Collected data
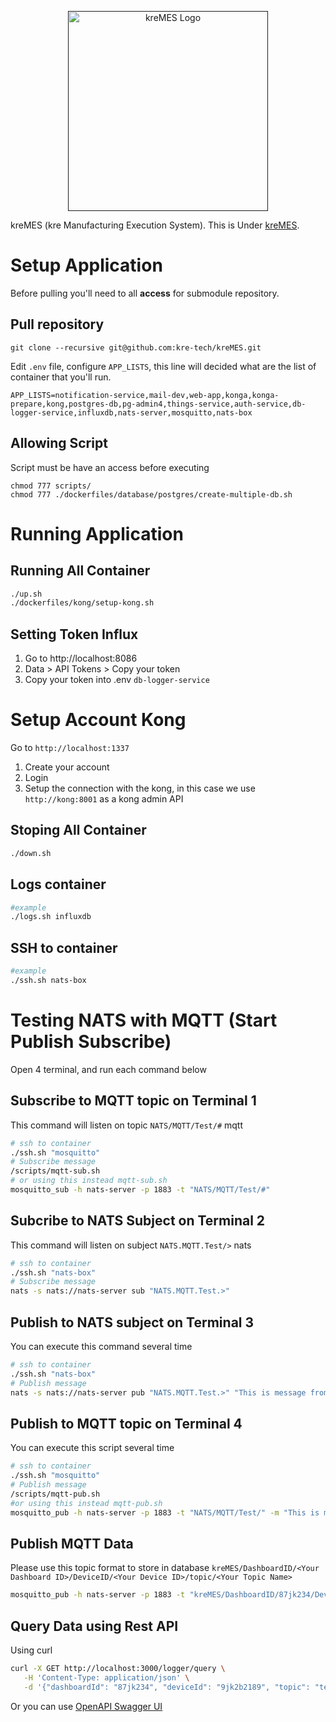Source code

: <p align="center">
  <a href="" target="blank"><img src="https://svgshare.com/i/fmL.svg" width="320" alt="kreMES Logo" /></a>
</p>

kreMES (kre Manufacturing Execution System). This is Under [kreMES](LICENSE).

# Setup Application
Before pulling you'll need to all **access** for submodule repository.

## Pull repository
```
git clone --recursive git@github.com:kre-tech/kreMES.git
```

Edit `.env` file, configure `APP_LISTS`, this line will decided what are the list of container that you'll run.
```
APP_LISTS=notification-service,mail-dev,web-app,konga,konga-prepare,kong,postgres-db,pg-admin4,things-service,auth-service,db-logger-service,influxdb,nats-server,mosquitto,nats-box
```
## Allowing Script
Script must be have an access before executing
```
chmod 777 scripts/
chmod 777 ./dockerfiles/database/postgres/create-multiple-db.sh
```

# Running Application

## Running All Container
```bash
./up.sh
./dockerfiles/kong/setup-kong.sh
```

## Setting Token Influx
1. Go to http://localhost:8086
2. Data > API Tokens > Copy your token
3. Copy your token into .env `db-logger-service`

# Setup Account Kong
Go to `http://localhost:1337`
1. Create your account
2. Login
3. Setup the connection with the kong, in this case we use `http://kong:8001` as a kong admin API

## Stoping All Container
```bash
./down.sh
```

## Logs container
```bash
#example
./logs.sh influxdb
```

## SSH to container
```bash
#example
./ssh.sh nats-box
```

# Testing NATS with MQTT (Start Publish Subscribe)
Open 4 terminal, and run each command below

## Subscribe to MQTT topic on Terminal 1
This command will listen on topic `NATS/MQTT/Test/#` mqtt
```bash
# ssh to container
./ssh.sh "mosquitto"
# Subscribe message
/scripts/mqtt-sub.sh
# or using this instead mqtt-sub.sh
mosquitto_sub -h nats-server -p 1883 -t "NATS/MQTT/Test/#"
```

## Subcribe to NATS Subject on Terminal 2
This command will listen on subject `NATS.MQTT.Test/>` nats
```bash
# ssh to container
./ssh.sh "nats-box"
# Subscribe message
nats -s nats://nats-server sub "NATS.MQTT.Test.>"
```

## Publish to NATS subject on Terminal 3
You can execute this command several time
```bash
# ssh to container
./ssh.sh "nats-box"
# Publish message
nats -s nats://nats-server pub "NATS.MQTT.Test.>" "This is message from nats"
```

## Publish to MQTT topic on Terminal 4
You can execute this script several time
```bash
# ssh to container
./ssh.sh "mosquitto"
# Publish message
/scripts/mqtt-pub.sh
#or using this instead mqtt-pub.sh
mosquitto_pub -h nats-server -p 1883 -t "NATS/MQTT/Test/" -m "This is message from mqtt"
```


## Publish MQTT Data
Please use this topic format to store in database
`kreMES/DashboardID/<Your Dashboard ID>/DeviceID/<Your Device ID>/topic/<Your Topic Name>`
```bash
mosquitto_pub -h nats-server -p 1883 -t "kreMES/DashboardID/87jk234/DeviceID/9jk2b2189/topic/temp" -m "80.23"
```

## Query Data using Rest API
Using curl
```bash
curl -X GET http://localhost:3000/logger/query \
   -H 'Content-Type: application/json' \
   -d '{"dashboardId": "87jk234", "deviceId": "9jk2b2189", "topic": "temp"}'
```

Or you can use [OpenAPI Swagger UI](http://localhost:3000/api)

Task: Read the data above and pull out each line that holds the string "Running".

Task response:
# Running Application
## Running All Container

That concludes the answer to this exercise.